Date: Thu, 15 Jun 2017 10:56:29 -0700
From: "Paul E. McKenney" <paulmck@linux.vnet.ibm.com>
To: Boqun Feng <boqun.feng@gmail.com>
Cc: Krister Johansen <kjlx@templeofstupid.com>,
        Steven Rostedt <rostedt@goodmis.org>,
        Peter Zijlstra <peterz@infradead.org>, Ingo Molnar <mingo@kernel.org>,
        linux-kernel@vger.kernel.org,
        Paul Gortmaker <paul.gortmaker@windriver.com>,
        Thomas Gleixner <tglx@linutronix.de>
Subject: Re: [PATCH tip/sched/core] Add comments to aid in safer usage of
 swake_up.
Reply-To: paulmck@linux.vnet.ibm.com
References: <20170609071957.GJ8337@worktop.programming.kicks-ass.net>
 <20170609124554.GF3721@linux.vnet.ibm.com>
 <20170613192308.173dd86a@gandalf.local.home>
 <20170613234205.GD3721@linux.vnet.ibm.com>
 <20170613211547.49814d25@gandalf.local.home>
 <20170614035843.GI3721@linux.vnet.ibm.com>
 <20170614091015.01d7dc89@gandalf.local.home>
 <20170614110240.10abe2ed@gandalf.local.home>
 <20170614162558.GA2368@templeofstupid.com>
 <20170615041828.zk3a3sfyudm5p6nl@tardis>
MIME-Version: 1.0
Content-Type: text/plain; charset=us-ascii
Content-Disposition: inline
In-Reply-To: <20170615041828.zk3a3sfyudm5p6nl@tardis>
User-Agent: Mutt/1.5.21 (2010-09-15)
Message-Id: <20170615175629.GE3721@linux.vnet.ibm.com>
Sender: linux-kernel-owner@vger.kernel.org
Content-Length: 7422
Lines: 232

On Thu, Jun 15, 2017 at 12:18:28PM +0800, Boqun Feng wrote:
> On Wed, Jun 14, 2017 at 09:25:58AM -0700, Krister Johansen wrote:
> > On Wed, Jun 14, 2017 at 11:02:40AM -0400, Steven Rostedt wrote:
> > > On Wed, 14 Jun 2017 09:10:15 -0400
> > > Steven Rostedt <rostedt@goodmis.org> wrote:
> > > 
> > > > Now let's make it simpler. I'll even add the READ_ONCE and WRITE_ONCE
> > > > where applicable.
> > > > 
> > > > 
> > > > 	CPU0				CPU1
> > > > 	----				----
> > > > 				LOCK(A)
> > > > 
> > > >  LOCK(B)
> > > > 				 WRITE_ONCE(X, INIT)
> > > > 
> > > > 				 (the cpu may postpone writing X)
> > > > 
> > > > 				 (the cpu can fetch wq list here)
> > > >   list_add(wq, q)
> > > > 
> > > >  UNLOCK(B)
> > > > 
> > > >  (the cpu may fetch old value of X)
> > > > 
> > > > 				 (write of X happens here)
> > > > 
> > > >  if (READ_ONCE(X) != init)
> > > >    schedule();
> > > > 
> > > > 				UNLOCK(A)
> > > > 
> > > > 				 if (list_empty(wq))
> > > > 				   return;
> > > > 
> > > > Tell me again how the READ_ONCE() and WRITE_ONCE() helps in this
> > > > scenario?
> > > > 
> > > > Because we are using spinlocks, this wont be an issue for most
> > > > architectures.
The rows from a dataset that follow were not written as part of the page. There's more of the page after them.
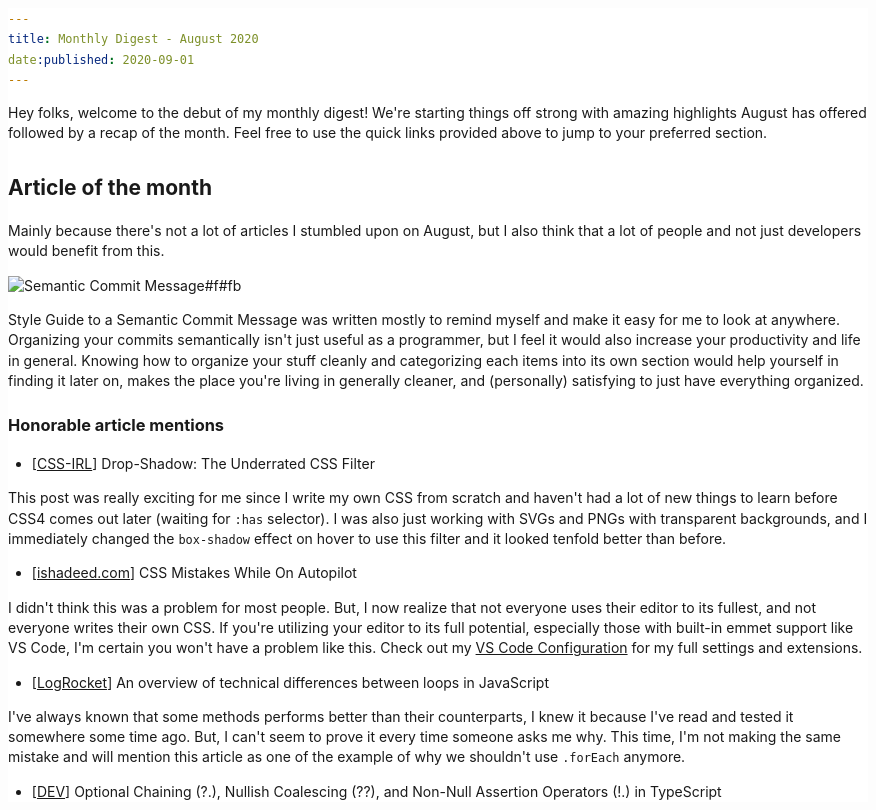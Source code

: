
 ```yaml
---
title: Monthly Digest - August 2020
date:published: 2020-09-01
---
```


Hey folks, welcome to the debut of my monthly digest! We're starting things off strong with amazing highlights August has offered followed by a recap of the month. Feel free to use the quick links provided above to jump to your preferred section.

## Article of the month

Mainly because there's not a lot of articles I stumbled upon on August, but I also think that a lot of people and not just developers would benefit from this.

![Semantic Commit Message#f#fb](https://external-content.duckduckgo.com/iu/?u=https%3A%2F%2Fcodereviewvideos.com%2Fblog%2Fwp-content%2Fuploads%2F2015%2F06%2Fgit-goodness.gif&f=1&nofb=1 "[Style Guide to a Semantic Commit Message](/posts/semantic-commit-message)")

Style Guide to a Semantic Commit Message was written mostly to remind myself and make it easy for me to look at anywhere. Organizing your commits semantically isn't just useful as a programmer, but I feel it would also increase your productivity and life in general. Knowing how to organize your stuff cleanly and categorizing each items into its own section would help yourself in finding it later on, makes the place you're living in generally cleaner, and (personally) satisfying to just have everything organized.

### Honorable article mentions

- [[CSS-IRL](https://css-irl.info/drop-shadow-the-underrated-css-filter/)] Drop-Shadow: The Underrated CSS Filter

This post was really exciting for me since I write my own CSS from scratch and haven't had a lot of new things to learn before CSS4 comes out later (waiting for `:has` selector). I was also just working with SVGs and PNGs with transparent backgrounds, and I immediately changed the `box-shadow` effect on hover to use this filter and it looked tenfold better than before.

- [[ishadeed.com](https://ishadeed.com/article/css-mistakes/)] CSS Mistakes While On Autopilot

I didn't think this was a problem for most people. But, I now realize that not everyone uses their editor to its fullest, and not everyone writes their own CSS. If you're utilizing your editor to its full potential, especially those with built-in emmet support like VS Code, I'm certain you won't have a problem like this. Check out my [VS Code Configuration](/curated/config/vscode) for my full settings and extensions.

- [[LogRocket](https://blog.logrocket.com/technical-differences-between-loops-javascript/)] An overview of technical differences between loops in JavaScript

I've always known that some methods performs better than their counterparts, I knew it because I've read and tested it somewhere some time ago. But, I can't seem to prove it every time someone asks me why. This time, I'm not making the same mistake and will mention this article as one of the example of why we shouldn't use `.forEach` anymore.

- [[DEV](https://dev.to/jamenamcinteer/optional-chaining-nullish-coalescing-and-non-null-assertion-operators-in-typescript-5c82)] Optional Chaining (?.), Nullish Coalescing (??), and Non-Null Assertion Operators (!.) in TypeScript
The bug happens if the fetching of the list_empty()
> > > > leaks into before the UNLOCK(A).
> > > > 
> > > > If the reading/writing of the list and the reading/writing of gp_flags
> > > > gets reversed in either direction by the CPU, then we have a problem.
> > > 
> > > FYI..
> > > 
> > > Both sides need a memory barrier. Otherwise, even with a memory barrier
> > > on CPU1 we can still have:
> > > 
> > > 
> > > 	CPU0				CPU1
> > > 	----				----
> > > 
> > > 				LOCK(A)
> > >  LOCK(B)
> > > 
> > >  list_add(wq, q)
> > > 
> > >  (cpu waits to write wq list)
> > > 
> > >  (cpu fetches X)
> > > 
> > > 				 WRITE_ONCE(X, INIT)
> > > 
> > > 				UNLOCK(A)
> > > 
> > > 				smp_mb();
> > > 
> > > 				if (list_empty(wq))
> > > 				   return;
> > > 
> > >  (cpu writes wq list)
> > > 
> > >  UNLOCK(B)
> > > 
> > >  if (READ_ONCE(X) != INIT)
> > >    schedule()
> > > 
> > > 
> > > Luckily for us, there is a memory barrier on CPU0. In
> > > prepare_to_swait() we have:
> > > 
> > > 	raw_spin_lock_irqsave(&q->lock, flags);
> > > 	__prepare_to_swait(q, wait);
> > > 	set_current_state(state);
> > > 	raw_spin_unlock_irqrestore(&q->lock, flags);
> > > 
> > > And that set_current_state() call includes a memory barrier, which will
> > > prevent the above from happening, as the addition to the wq list must
> > > be flushed before fetching X.
> > > 
> > > I still strongly believe that the swait_active() requires a memory
> > > barrier.
> > 
> > FWLIW, I agree.  There was a smb_mb() in RT-linux's equivalent of
> > swait_activate().
> > 
> > https://www.spinics.net/lists/linux-rt-users/msg10340.html
> > 
> > If the barrier goes in swait_active() then we don't have to require all
> > of the callers of swait_active and swake_up to issue the barrier
> > instead.  Handling this in swait_active is likely to be less error
> > prone.  Though, we could also do something like wq_has_sleeper() and use
> > that preferentially in swake_up and its variants.
> > 
> 
> I think it makes more sense that we delete the swait_active() in
> swake_up()? Because we seems to encourage users to do the quick check on
> wait queue on their own, so why do the check again in swake_up()?
> Besides, wake_up() doesn't call waitqueue_activie() outside the lock
> critical section either.
> 
> So how about the patch below(Testing is in progress)? Peter?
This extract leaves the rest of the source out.